Your task:
Begin at the top of the records below and return each line exactly through the line with "## Overview". Skip pictures.

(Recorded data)
***

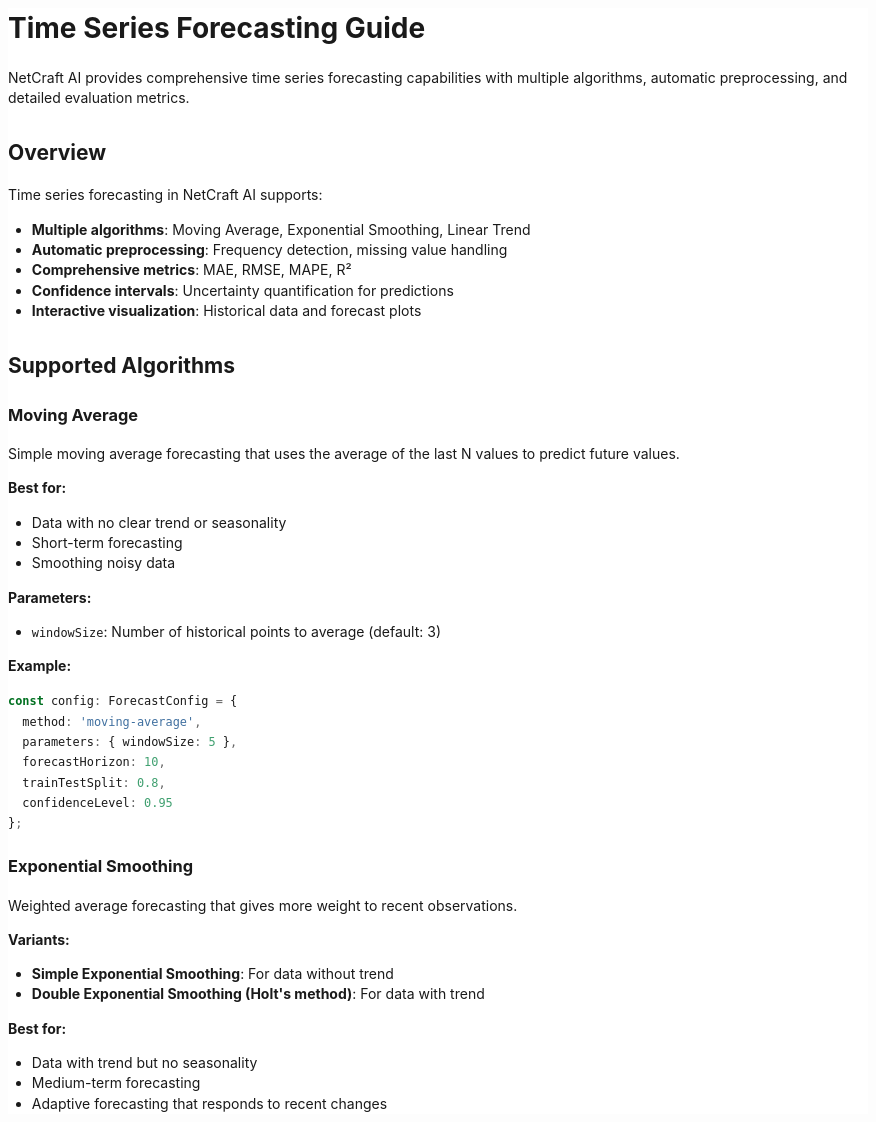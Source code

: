 # Time Series Forecasting Guide

NetCraft AI provides comprehensive time series forecasting capabilities with multiple algorithms, automatic preprocessing, and detailed evaluation metrics.

## Overview

Time series forecasting in NetCraft AI supports:
- **Multiple algorithms**: Moving Average, Exponential Smoothing, Linear Trend
- **Automatic preprocessing**: Frequency detection, missing value handling
- **Comprehensive metrics**: MAE, RMSE, MAPE, R²
- **Confidence intervals**: Uncertainty quantification for predictions
- **Interactive visualization**: Historical data and forecast plots

## Supported Algorithms

### Moving Average

Simple moving average forecasting that uses the average of the last N values to predict future values.

**Best for:**
- Data with no clear trend or seasonality
- Short-term forecasting
- Smoothing noisy data

**Parameters:**
- `windowSize`: Number of historical points to average (default: 3)

**Example:**
```typescript
const config: ForecastConfig = {
  method: 'moving-average',
  parameters: { windowSize: 5 },
  forecastHorizon: 10,
  trainTestSplit: 0.8,
  confidenceLevel: 0.95
};
```

### Exponential Smoothing

Weighted average forecasting that gives more weight to recent observations.

**Variants:**
- **Simple Exponential Smoothing**: For data without trend
- **Double Exponential Smoothing (Holt's method)**: For data with trend

**Best for:**
- Data with trend but no seasonality
- Medium-term forecasting
- Adaptive forecasting that responds to recent changes
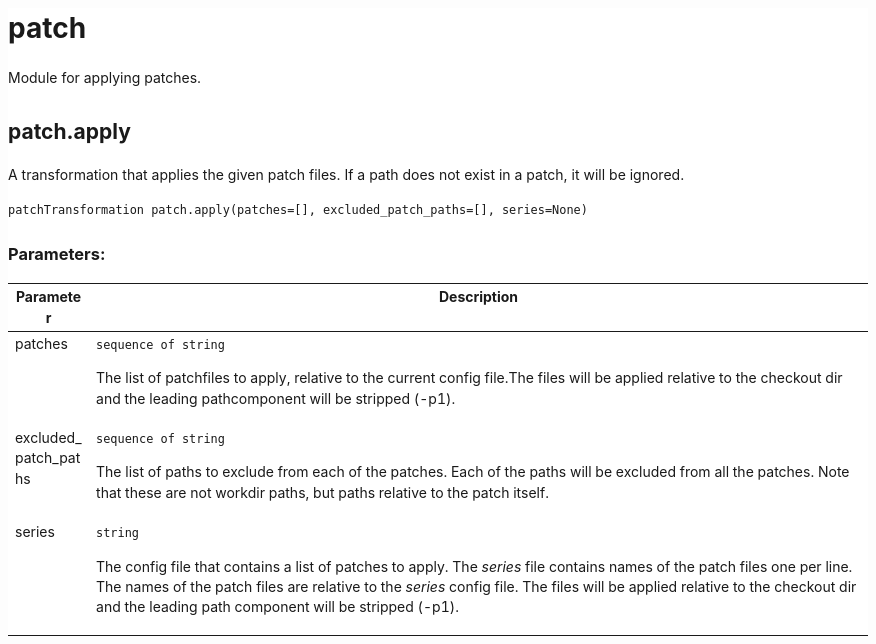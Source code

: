 

# patch

Module for applying patches.

<a id="patch.apply" aria-hidden="true"></a>
## patch.apply

A transformation that applies the given patch files. If a path does not exist in a patch, it will be ignored.

`patchTransformation patch.apply(patches=[], excluded_patch_paths=[], series=None)`

### Parameters:

Parameter | Description
--------- | -----------
patches|`sequence of string`<br><p>The list of patchfiles to apply, relative to the current config file.The files will be applied relative to the checkout dir and the leading pathcomponent will be stripped (-p1).</p>
excluded_patch_paths|`sequence of string`<br><p>The list of paths to exclude from each of the patches. Each of the paths will be excluded from all the patches. Note that these are not workdir paths, but paths relative to the patch itself.</p>
series|`string`<br><p>The config file that contains a list of patches to apply. The <i>series</i> file contains names of the patch files one per line. The names of the patch files are relative to the <i>series</i> config file. The files will be applied relative to the checkout dir and the leading path component will be stripped (-p1).</p>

***

Reply to the task:
Source code

: # Time Series Forecasting Guide

NetCraft AI provides comprehensive time series forecasting capabilities with multiple algorithms, automatic preprocessing, and detailed evaluation metrics.

## Overview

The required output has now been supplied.